Iran turned up the heat this week on still-simmering concerns about its atomic aspirations. It crowed that its 1,000-megawatt Bushehr nuclear-power plant would be "online" as early as this spring, putting in place another important building block of its nuclear program.
That sort of news can't help but rattle the steadiest of nerves, no matter what the (narrowly focused) US National Intelligence Estimate on Iran's nuclear-weapons program said about the current state of affairs.
Seemingly not swayed one iota by the NIE's conclusions, you have to wonder if Israel - the country most threatened by an Iranian nuclear (weapons) breakout - might take matters into its own hands.
It has done so twice before - and the time may be here again.
In a 1981 dawn raid lasting less than 90 seconds, Israeli Defense Force fighters attacked the nearly completed 40-megawatt Iraqi Osirak nuclear-reactor complex, setting back Saddam's ability to produce fissile material for nukes.
And again last September, the IDF allegedly struck a nascent Syrian nuclear program, which possibly was benefiting from outside help, in a preventive airstrike that may have also been meant as a warning to Iran of unpleasant things to come.
But why strike now?
Well, within about a year of Bushehr becoming operational, some of its spent nuclear fuel could be stripped of enough plutonium to produce a handful of nuclear weapons if the rods aren't returned to their owner/provider, Russia.
Because the production of fissile material is the long pole in the nuclear-weapons tent, the diversion of material at Bushehr is potentially as big a problem as the 3,000 centrifuges that Iran has whirring at supersonic speeds, enriching uranium.
Attacking Bushehr - like Osirak - before it comes online would not only stop it from being used to produce bomb material, but would also prevent radiation from the reactor being spewed into the atmosphere after a strike.
Also possibly spurring Israeli Prime Minister Ehud Olmert to put the IDF into action is other recent news: Iran is reportedly buying the highly capable Russian S-300 air-defense system to bolster the Tor-M1 surface-air missile systems Moscow supplied last year.

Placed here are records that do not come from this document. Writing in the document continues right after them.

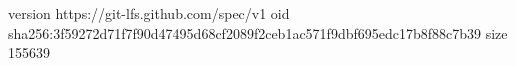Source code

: version https://git-lfs.github.com/spec/v1
oid sha256:3f59272d71f7f90d47495d68cf2089f2ceb1ac571f9dbf695edc17b8f88c7b39
size 155639

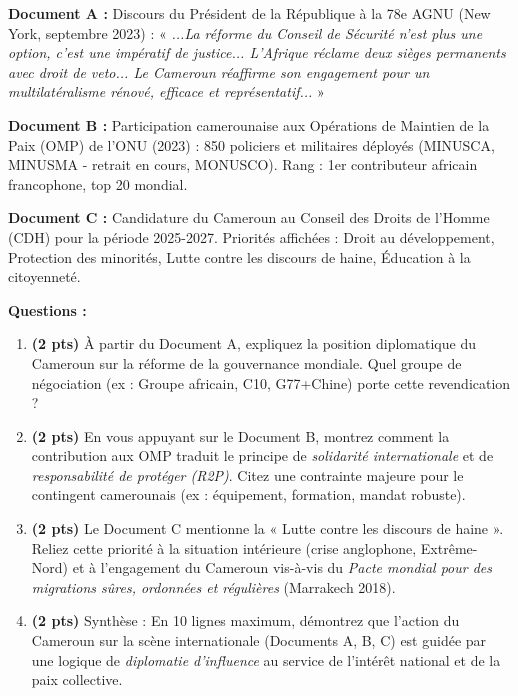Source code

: \documentclass[11pt]{article}
\begin{document}
\begin{exercice}
\textbf{Document A :} Discours du Président de la République à la 78e AGNU (New York, septembre 2023) : « \emph{...La réforme du Conseil de Sécurité n'est plus une option, c'est une impératif de justice... L'Afrique réclame deux sièges permanents avec droit de veto... Le Cameroun réaffirme son engagement pour un multilatéralisme rénové, efficace et représentatif...} »

\textbf{Document B :} Participation camerounaise aux Opérations de Maintien de la Paix (OMP) de l'ONU (2023) : 850 policiers et militaires déployés (MINUSCA, MINUSMA - retrait en cours, MONUSCO). Rang : 1er contributeur africain francophone, top 20 mondial.

\textbf{Document C :} Candidature du Cameroun au Conseil des Droits de l'Homme (CDH) pour la période 2025-2027. Priorités affichées : Droit au développement, Protection des minorités, Lutte contre les discours de haine, Éducation à la citoyenneté.

\textbf{Questions :}
\begin{enumerate}
    \item \textbf{(2 pts)} À partir du Document A, expliquez la position diplomatique du Cameroun sur la réforme de la gouvernance mondiale. Quel groupe de négociation (ex : Groupe africain, C10, G77+Chine) porte cette revendication ?
    \item \textbf{(2 pts)} En vous appuyant sur le Document B, montrez comment la contribution aux OMP traduit le principe de \emph{solidarité internationale} et de \emph{responsabilité de protéger (R2P)}. Citez une contrainte majeure pour le contingent camerounais (ex : équipement, formation, mandat robuste).
    \item \textbf{(2 pts)} Le Document C mentionne la « Lutte contre les discours de haine ». Reliez cette priorité à la situation intérieure (crise anglophone, Extrême-Nord) et à l'engagement du Cameroun vis-à-vis du \emph{Pacte mondial pour des migrations sûres, ordonnées et régulières} (Marrakech 2018).
    \item \textbf{(2 pts)} Synthèse : En 10 lignes maximum, démontrez que l'action du Cameroun sur la scène internationale (Documents A, B, C) est guidée par une logique de \emph{diplomatie d'influence} au service de l'intérêt national et de la paix collective.
\end{enumerate}
\end{exercice}
\end{document}
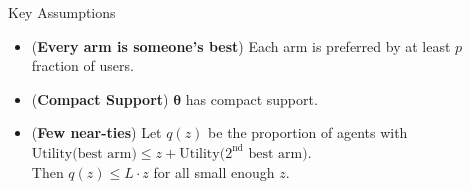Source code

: \documentclass[serif]{beamer}
\begin{document}


\begin{frame}{Key Assumptions}
\begin{itemize}
\item (\textbf{Every arm is someone's best}) Each arm is preferred by at least $p$ fraction of users.
\vspace{0.2cm}
\item (\textbf{Compact Support}) $\bm{\theta}$ has compact support.
\vspace{0.2cm}
\item (\textbf{Few near-ties}) 
Let $q(z)$ be the proportion of agents with
$\text{Utility(best arm)} \le z + \text{Utility($2^{\mathrm{nd}}$ best arm)}$.\\
Then $q(z)\leq L\cdot z$ for all small enough $z$.
\end{itemize}

\end{frame}
\end{document}
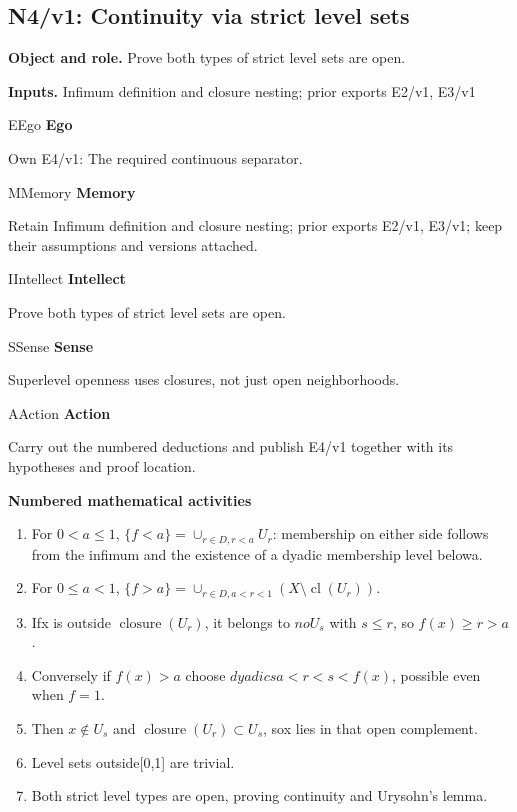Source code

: \documentclass[preprint,12pt,aps,pra,showkeys,amsmath,amssymb,superscriptaddress,floatfix]{revtex4-2}
\theoremstyle{definition}
\theoremstyle{remark}
\newcommand{\mmfaculty}[3]{%
 \begin{mmfacultybox}{#1}{#2}
 {\sffamily\bfseries\color{MMBlue}#2}\par\smallskip #3
 \end{mmfacultybox}}
\newcommand{\field}[2]{\par\smallskip\noindent\textbf{#1.} #2\par}
\begin{document}
\clearpage

\subsection{N4/v1: Continuity via strict level sets}

\field{Object and role}{Prove both types of strict level sets are open.}

\field{Inputs}{Infimum definition and closure nesting; prior exports E2/v1, E3/v1}

\mmfaculty{E}{Ego}{Own E4/v1: The required continuous separator.}

\mmfaculty{M}{Memory}{Retain Infimum definition and closure nesting; prior exports E2/v1,
E3/v1; keep their assumptions and versions attached.}

\mmfaculty{I}{Intellect}{Prove both types of strict level sets are open.}

\mmfaculty{S}{Sense}{Superlevel openness uses closures, not just open neighborhoods.}

\mmfaculty{A}{Action}{Carry out the numbered deductions and publish E4/v1 together with its
hypotheses and proof location.}

\smallskip\noindent\textbf{Numbered mathematical activities}

\begin{enumerate}[label=N4.\arabic*,leftmargin=3.4em]

\item For \(0<a\le 1\), \(\{f<a\}=\cup _{r\in D,r<a}U_r\): membership on
either side follows from the infimum and the existence of a dyadic
membership level belowa.

\item For \(0\le a<1\),
\(\{f>a\}=\cup _{r\in D,a<r<1}(X\setminus\operatorname{cl}(U_r))\).

\item Ifx is outside \(\operatorname{closure} (U_r)\), it belongs to \(noU_s\)
with \(s\le r\), so \(f(x)\ge r>a\).

\item Conversely if \(f(x)>a\) choose \(dyadicsa<r<s<f(x)\), possible even
when \(f=1\).

\item Then \(x\notin U_s\) and \(\operatorname{closure} (U_r)\subset U_s\),
sox lies in that open complement.

\item Level sets outside{[}0,1{]} are trivial.

\item Both strict level types are open, proving continuity and Urysohn's
lemma.

\end{enumerate}
\end{document}
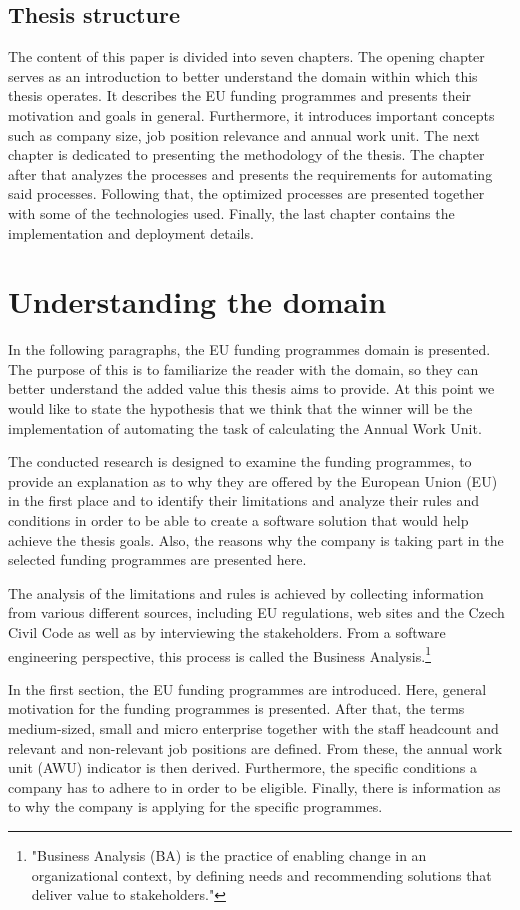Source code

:\documentclass[12pt,oneside]{fithesis2}
\begin{document}
\section{Thesis structure}
The content of this paper is divided into seven chapters. The opening chapter serves as an introduction to better understand the domain within which this thesis operates. It describes the EU funding programmes and presents their motivation and goals in general. Furthermore, it introduces important concepts such as company size, job position relevance and annual work unit. The next chapter is dedicated to presenting the methodology of the thesis. The chapter after that analyzes the processes and presents the requirements for automating said processes. Following that, the optimized processes are presented together with some of the technologies used. Finally, the last chapter contains the implementation and deployment details.
\chapter{Understanding the domain}\label{hypothesis}
In the following paragraphs, the EU funding programmes domain is presented. The purpose of this is to familiarize the reader with the domain, so they can better understand the added value this thesis aims to provide. At this point we would like to state the hypothesis that we think that the winner will be the implementation of automating the task of calculating the Annual Work Unit.
\par
The conducted research is designed to examine the funding programmes, to provide an explanation as to why they are offered by the European Union (EU) in the first place and to identify their limitations and analyze their rules and conditions in order to be able to create a software solution that would help achieve the thesis goals. Also, the reasons why the company is taking part in the selected funding programmes are presented here.
\par
The analysis of the limitations and rules is achieved by collecting information from various different sources, including EU regulations, web sites and the Czech Civil Code as well as by interviewing the stakeholders. From a software engineering perspective, this process is called the Business Analysis.\footnote{"Business Analysis (BA) is the practice of enabling change in an organizational context, by defining needs and recommending solutions that deliver value to stakeholders."\cite{business-analysis}}
\par
In the first section, the EU funding programmes are introduced. Here, general motivation for the funding programmes is presented. After that, the terms medium-sized, small and micro enterprise together with the staff headcount and relevant and non-relevant job positions are defined. From these, the annual work unit (AWU) indicator is then derived. Furthermore, the specific conditions a company has to adhere to in order to be eligible. Finally, there is information as to why the company is applying for the specific programmes.
\newpage
\end{document}
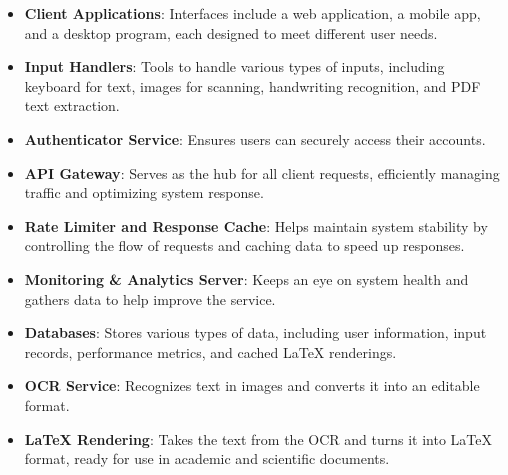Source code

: \documentclass{article}
\begin{document}
\begin{itemize}
    \item \textbf{Client Applications}: Interfaces include a web application, a mobile app, and a desktop program, each designed to meet different user needs.
    \item \textbf{Input Handlers}: Tools to handle various types of inputs, including keyboard for text, images for scanning, handwriting recognition, and PDF text extraction.
    \item \textbf{Authenticator Service}: Ensures users can securely access their accounts.
    \item \textbf{API Gateway}: Serves as the hub for all client requests, efficiently managing traffic and optimizing system response.
    \item \textbf{Rate Limiter and Response Cache}: Helps maintain system stability by controlling the flow of requests and caching data to speed up responses.
    \item \textbf{Monitoring \& Analytics Server}: Keeps an eye on system health and gathers data to help improve the service.
    \item \textbf{Databases}: Stores various types of data, including user information, input records, performance metrics, and cached LaTeX renderings.
    \item \textbf{OCR Service}: Recognizes text in images and converts it into an editable format.
    \item \textbf{LaTeX Rendering}: Takes the text from the OCR and turns it into LaTeX format, ready for use in academic and scientific documents.
\end{itemize}
\end{document}
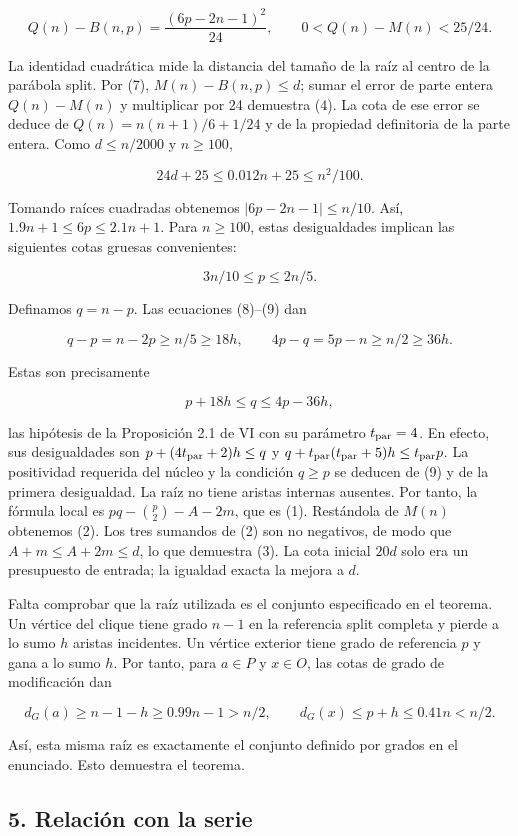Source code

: \documentclass[spanish,11pt,a4paper]{article}
\begin{document}
\[
Q(n)-B(n,p)=\frac{(6p-2n-1)^2}{24},
\qquad 0<Q(n)-M(n)<25/24.
\]

La identidad cuadrática mide la distancia del tamaño de la raíz al
centro de la parábola split. Por (7), \(M(n)-B(n,p)\le d\); sumar el
error de parte entera \(Q(n)-M(n)\) y multiplicar por 24 demuestra (4).
La cota de ese error se deduce de \(Q(n)=n(n+1)/6+1/24\) y de la
propiedad definitoria de la parte entera. Como \(d\le n/2000\) y
\(n\ge100\),

\[
24d+25\le0.012n+25\le n^2/100.
\]

Tomando raíces cuadradas obtenemos \(|6p-2n-1|\le n/10\). Así,
\(1.9n+1\le6p\le2.1n+1\). Para \(n\ge100\), estas desigualdades implican
las siguientes cotas gruesas convenientes:

\[
3n/10\le p\le2n/5.
\tag{9}
\]

Definamos \(q=n-p\). Las ecuaciones (8)--(9) dan

\[
q-p=n-2p\ge n/5\ge18h,
\qquad 4p-q=5p-n\ge n/2\ge36h.
\]

Estas son precisamente

\[
p+18h\le q\le4p-36h,
\]

las hipótesis de la Proposición 2.1 de VI con su parámetro
\(t_{\rm par}=4\). En efecto, sus desigualdades son
\(p+(4t_{\rm par}+2)h\le q\) y
\(q+t_{\rm par}(t_{\rm par}+5)h\le t_{\rm par}p\). La positividad
requerida del núcleo y la condición \(q\ge p\) se deducen de (9) y de la
primera desigualdad. La raíz no tiene aristas internas ausentes. Por
tanto, la fórmula local es \(pq-\binom p2-A-2m\), que es (1). Restándola
de \(M(n)\) obtenemos (2). Los tres sumandos de (2) son no negativos, de
modo que \(A+m\le A+2m\le d\), lo que demuestra (3). La cota inicial
\(20d\) solo era un presupuesto de entrada; la igualdad exacta la mejora
a \(d\).

Falta comprobar que la raíz utilizada es el conjunto especificado en el
teorema. Un vértice del clique tiene grado \(n-1\) en la referencia
split completa y pierde a lo sumo \(h\) aristas incidentes. Un vértice
exterior tiene grado de referencia \(p\) y gana a lo sumo \(h\). Por
tanto, para \(a\in P\) y \(x\in O\), las cotas de grado de modificación
dan

\[
d_G(a)\ge n-1-h\ge0.99n-1>n/2,
\qquad d_G(x)\le p+h\le0.41n<n/2.
\]

Así, esta misma raíz es exactamente el conjunto definido por grados en
el enunciado. Esto demuestra el teorema.

\subsection{5. Relación con la serie}\label{relaciuxf3n-con-la-serie}
\end{document}
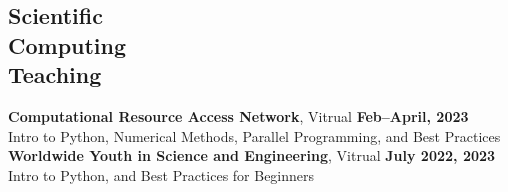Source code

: \documentclass[margin,line]{resume}
\begin{document}
\begin{resume}

    \section{\mysidestyle Scientific\\Computing\\Teaching}
    \textbf{Computational Resource Access Network}, Vitrual \hfill \textbf{Feb--April, 2023}\\
    Intro to Python, Numerical Methods, Parallel Programming, and Best Practices \\
    \textbf{Worldwide Youth in Science and Engineering}, Vitrual \hfill \textbf{July 2022, 2023}\\
    Intro to Python, and Best Practices for Beginners
                \vspace{2mm}\\



\end{resume}
\end{document}
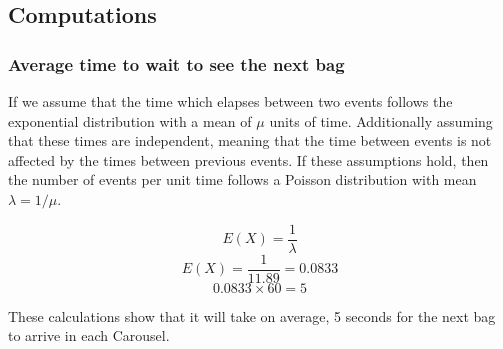 \documentclass[11pt]{article}
\begin{document}
\subsection{Computations}
\subsubsection{Average time to wait to see the next bag}

If we assume that the time which elapses between two events  follows the exponential distribution with a mean of $\mu$ units of time. Additionally assuming that these times are independent, meaning that the time between events is not affected by the times between previous events. If these assumptions hold, then the number of events per unit time follows a Poisson distribution with mean $\lambda = 1/\mu$.

\begin{mdframed}
\begin{center}
\begin{equation}
E(X)=\frac{1}{\lambda}
\end{equation}
\hspace{1cm}
\begin{equation}
E(X)=\frac{1}{11.89}=0.0833
\end{equation}
\hspace{1cm}
\begin{equation}
0.0833 \times 60 = 5
\end{equation}
\hspace{1cm}
\end{center}
\hspace{1cm}
\end{mdframed}
These calculations show that it will take on average, 5 seconds for the next bag to arrive in each Carousel.
\end{document}
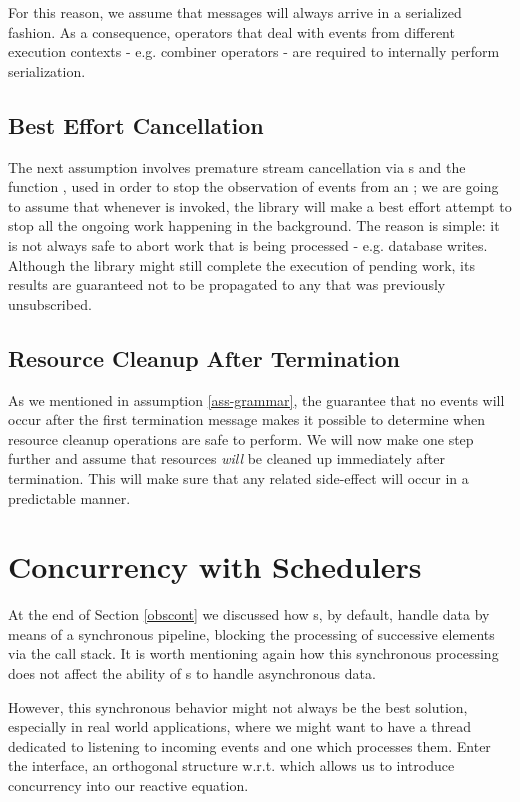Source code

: For this reason, we assume that messages will always arrive in a serialized fashion. As a consequence, operators that deal with events from different execution contexts - e.g. combiner operators - are required to internally perform serialization.

\subsection{Best Effort Cancellation}
\label{ass-besteffort}
The next assumption involves premature stream cancellation via s and the function , used in order to stop the observation of events from an ; we are going to assume that whenever  is invoked, the library will make a best effort attempt to stop all the ongoing work happening in the background. The reason is simple: it is not always safe to abort work that is being processed - e.g. database writes. Although the library might still complete the execution of pending work, its results are guaranteed not to be propagated to any  that was previously unsubscribed.

\subsection{Resource Cleanup After Termination}
As we mentioned in assumption \ref{ass-grammar}, the guarantee that no events will occur after the first termination message makes it possible to determine when resource cleanup operations are safe to perform. We will now make one step further and assume that resources \textit{will} be cleaned up immediately after termination. This will make sure that any related side-effect will occur in a predictable manner.

\section{Concurrency with Schedulers}
\label{schedulers}

At the end of Section \ref{obscont} we discussed how s, by default, handle data by means of a synchronous pipeline, blocking the processing of successive elements via the call stack. It is worth mentioning again how this synchronous processing does not affect the ability of s to handle asynchronous data.

However, this synchronous behavior might not always be the best solution, especially in real world applications, where we might want to have a thread dedicated to listening to incoming events and one which processes them. Enter the  interface, an orthogonal\cite{wiki:orthogonality} structure w.r.t.  which allows us to introduce concurrency into our reactive equation. 

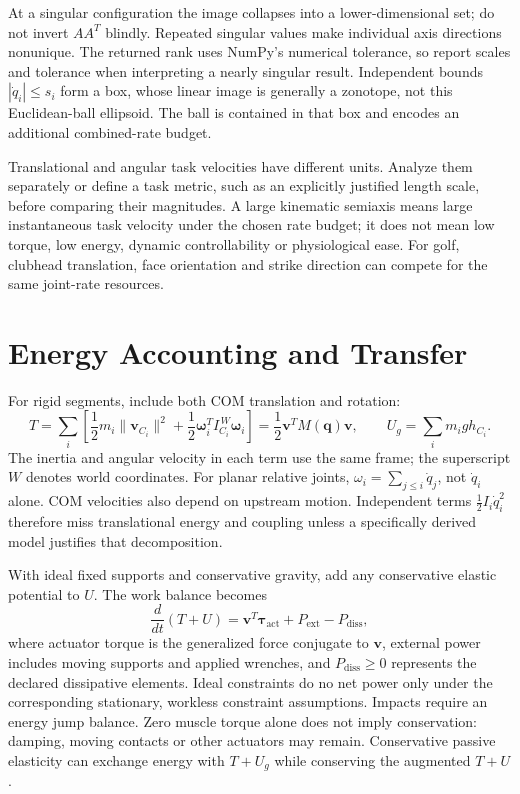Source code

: At a singular configuration the image collapses into a lower-dimensional set;
do not invert $AA^T$ blindly. Repeated singular values make individual axis
directions nonunique. The returned rank uses NumPy's numerical tolerance,
so report scales and tolerance when interpreting a nearly singular result.
Independent bounds $|\dot q_i|\leq s_i$ form a box, whose linear image is
generally a zonotope, not this Euclidean-ball ellipsoid. The ball is contained
in that box and encodes an additional combined-rate budget.

Translational and angular task velocities have different units. Analyze them
separately or define a task metric, such as an explicitly justified length
scale, before comparing their magnitudes. A large kinematic semiaxis means
large instantaneous task velocity under the chosen rate budget; it does not
mean low torque, low energy, dynamic controllability or physiological ease.
For golf, clubhead translation, face orientation and strike direction can
compete for the same joint-rate resources.

\section{Energy Accounting and Transfer}

For rigid segments, include both COM translation and rotation:
\begin{equation}
  T=\sum_i\left[
    \frac12m_i\|\bm{v}_{C_i}\|^2+
    \frac12\bm{\omega}_i^T I_{C_i}^{\,W}\bm{\omega}_i
  \right]=\frac12\bm{v}^TM(\bm{q})\bm{v},
  \qquad U_g=\sum_i m_i g h_{C_i}.
\end{equation}
The inertia and angular velocity in each term use the same frame; the
superscript $W$ denotes world coordinates. For planar relative joints,
$\omega_i=\sum_{j\leq i}\dot q_j$, not $\dot q_i$ alone.
COM velocities also depend on upstream motion. Independent terms
$\tfrac12 I_i\dot q_i^2$ therefore miss translational energy and coupling
unless a specifically derived model justifies that decomposition.

With ideal fixed supports and conservative gravity, add any conservative
elastic potential to $U$. The work balance becomes
\begin{equation}
  \frac{d}{dt}(T+U)
    =\bm{v}^T\bm{\tau}_{\mathrm{act}}
       +P_{\mathrm{ext}}-P_{\mathrm{diss}},
\end{equation}
where actuator torque is the generalized force conjugate to $\bm{v}$,
external power includes moving supports and applied wrenches, and
$P_{\mathrm{diss}}\geq0$ represents the declared dissipative elements.
Ideal constraints do no net power only under the corresponding stationary,
workless constraint assumptions. Impacts require an energy jump balance.
Zero muscle torque alone does not imply conservation: damping, moving
contacts or other actuators may remain. Conservative passive elasticity can
exchange energy with $T+U_g$ while conserving the augmented $T+U$.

The Iranians purchased the Tor-M1 to prevent a modern-day Iranian version of Israel's successful Osirak strike. The lethal S-300s - likely a response to the Syrian strike - will enhance Iran's ability to protect its nuclear sites scattered around the country.
(Curious the extent to which Iran is willing to go to protect its so-called "peaceful" nuclear program, isn't it?)
But despite these reasons for giving a go-ahead for an attack on Bushehr before it's up and running, dealing militarily with Iran's nuclear program is a lot more complex than just that.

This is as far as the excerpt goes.